FOR IMMEDIATE RELEASE
Contact: Allison North Jones
TALLAHASSEE – One of the largest insurance industry giveaways – infringing on the rights of every Floridian – is now law. HB 837 was rushed through the legislative process and approved by lawmakers 17 days into the 2023 legislative session and signed by Governor Ron DeSantis within one hour of receiving the bill Friday.
The bill, championed by the insurance industry, imposes some of the most significant limits on the ability of insurance policyholders to hold insurance companies accountable across all lines of insurance – auto, health, life, and liability.

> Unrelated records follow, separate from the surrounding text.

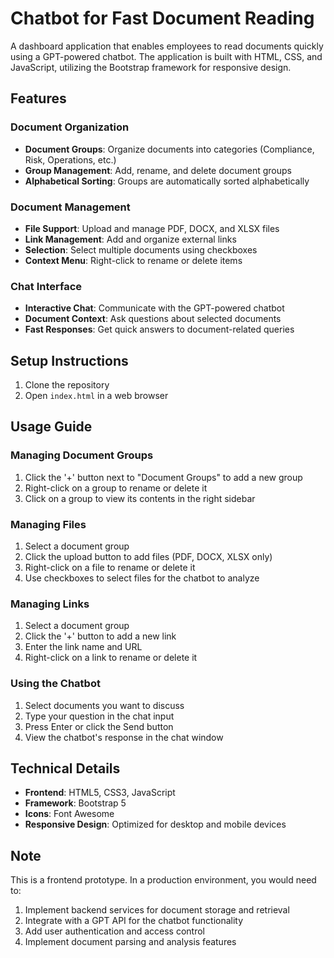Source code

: # Chatbot for Fast Document Reading

A dashboard application that enables employees to read documents quickly using a GPT-powered chatbot. The application is built with HTML, CSS, and JavaScript, utilizing the Bootstrap framework for responsive design.

## Features

### Document Organization

- **Document Groups**: Organize documents into categories (Compliance, Risk, Operations, etc.)
- **Group Management**: Add, rename, and delete document groups
- **Alphabetical Sorting**: Groups are automatically sorted alphabetically

### Document Management

- **File Support**: Upload and manage PDF, DOCX, and XLSX files
- **Link Management**: Add and organize external links
- **Selection**: Select multiple documents using checkboxes
- **Context Menu**: Right-click to rename or delete items

### Chat Interface

- **Interactive Chat**: Communicate with the GPT-powered chatbot
- **Document Context**: Ask questions about selected documents
- **Fast Responses**: Get quick answers to document-related queries

## Setup Instructions

1. Clone the repository
2. Open `index.html` in a web browser

## Usage Guide

### Managing Document Groups

1. Click the '+' button next to "Document Groups" to add a new group
2. Right-click on a group to rename or delete it
3. Click on a group to view its contents in the right sidebar

### Managing Files

1. Select a document group
2. Click the upload button to add files (PDF, DOCX, XLSX only)
3. Right-click on a file to rename or delete it
4. Use checkboxes to select files for the chatbot to analyze

### Managing Links

1. Select a document group
2. Click the '+' button to add a new link
3. Enter the link name and URL
4. Right-click on a link to rename or delete it

### Using the Chatbot

1. Select documents you want to discuss
2. Type your question in the chat input
3. Press Enter or click the Send button
4. View the chatbot's response in the chat window

## Technical Details

- **Frontend**: HTML5, CSS3, JavaScript
- **Framework**: Bootstrap 5
- **Icons**: Font Awesome
- **Responsive Design**: Optimized for desktop and mobile devices

## Note

This is a frontend prototype. In a production environment, you would need to:

1. Implement backend services for document storage and retrieval
2. Integrate with a GPT API for the chatbot functionality
3. Add user authentication and access control
4. Implement document parsing and analysis features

“The new law does nothing to protect Floridians and everything to protect the profits of billionaire insurance corporations,” said Curry Pajcic, president of the Florida Justice Association (FJA) and partner, Pajcic & Pajcic in Jacksonville.
“The process by which these sweeping reforms were considered was concerning to the FJA and our members, as well as numerous other parties who publicly opposed the bill at every committee stop in the process,” Pajcic said.
Many Floridians opposed this legislation and came to Tallahassee from all over the state to testify against the bill becoming law. This included doctors, victims of medical negligence, crime and human trafficking victims and their families, survivors of trucking accidents, and small business owners.
FJA’s concerns with this legislation were vast, however, in the end there were several provisions of the bill we expressed specific concerns about and supported amendments that would improve those provisions within the bill. Including:
- Strengthening the bad faith section of the bill to ensure policyholders would be able to hold insurance companies accountable when they do not treat them in good faith;
- Removing the criminal from the verdict form in a civil proceeding in negligent security cases; and
- Changing the effective date.
Each of these changes was rejected. This meant that when the Governor signed the law today, the provisions in it became effective.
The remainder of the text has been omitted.